Now Big Kumar wondered how he could persuade the travelling family to pay a good price and take this ‘Devil mule’ off his hands. After much thought he came up with a plan. He would drug the animal with soporific herbs that were given to people who were over-agitated. This, he thought, would be a good way of solving his problem.

The unsuspecting visitors were duly taken to view the beast the day before they planned to continue their journey. The ‘Devil’ had been well fed with the special herbs that calm and steady. He looked good, he was quiet and he even let the buyer ride him down the road and back. The man was delighted. He paid over his money and led the beast away. Now Big Kumar knew that the effect of the herbs would wear off by the next day so he followed the visitor to discover where the mule was to be stabled. He returned in the night to dose the ‘Devil’ with more herbs and thinking that the visitors would be parting the next day, he forgot all about them.

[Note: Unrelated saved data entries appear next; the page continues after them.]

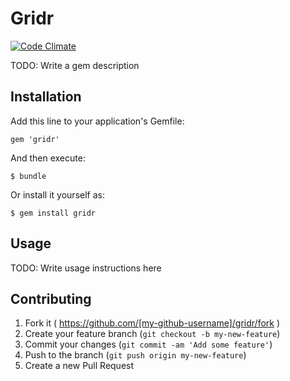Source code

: # Gridr

[![Code Climate](https://codeclimate.com/github/egoholic/gridr.png)](https://codeclimate.com/github/egoholic/gridr)

TODO: Write a gem description

## Installation

Add this line to your application's Gemfile:

    gem 'gridr'

And then execute:

    $ bundle

Or install it yourself as:

    $ gem install gridr

## Usage

TODO: Write usage instructions here

## Contributing

1. Fork it ( https://github.com/[my-github-username]/gridr/fork )
2. Create your feature branch (`git checkout -b my-new-feature`)
3. Commit your changes (`git commit -am 'Add some feature'`)
4. Push to the branch (`git push origin my-new-feature`)
5. Create a new Pull Request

Two days later a deputation arrived at his stall in the market. It was the new owner of the ‘Devil’ walking with a crutch, his wife with a broken arm and his daughter with her fingers bandaged up. With them were a priest and the local magistrate. It turned out that the travellers had put off their departure to attend a local feast and, while they were away celebrating, the mule had broken loose. He had charged down the road sending people and animals flying in all directions until he had come to an open area of grazing land. The visitors had been injured while trying to capture him. They had come to demand their money back from Big Kumar. The priest and the magistrate were there to back them up. The magistrate spoke sternly:

“Not only will you return all the money you have received in payment for this terrible animal, but you will have to pay a penance for trying to convince these good people that this was a usable mule. You are required to spend the whole of next month cleaning the latrines* at the temple and in addition this mule must be slaughtered.”

No matter how much Big Kumar protested, he was obliged to pay for his misdeeds. He would always think twice before cheating the visitors after his embarrassment over the mad mule.



Some questions to ask yourself.

  • Imagine that you have been thoughtless and inconsiderate, we all are sometimes. You have upset people. What would be the best way to make everyone including yourself feel better about it?
  • What does ‘make the punishment fit the crime’ mean?
  • A young criminal may have to do community service rather than go to prison to pay for his crimes. Why is that a better option?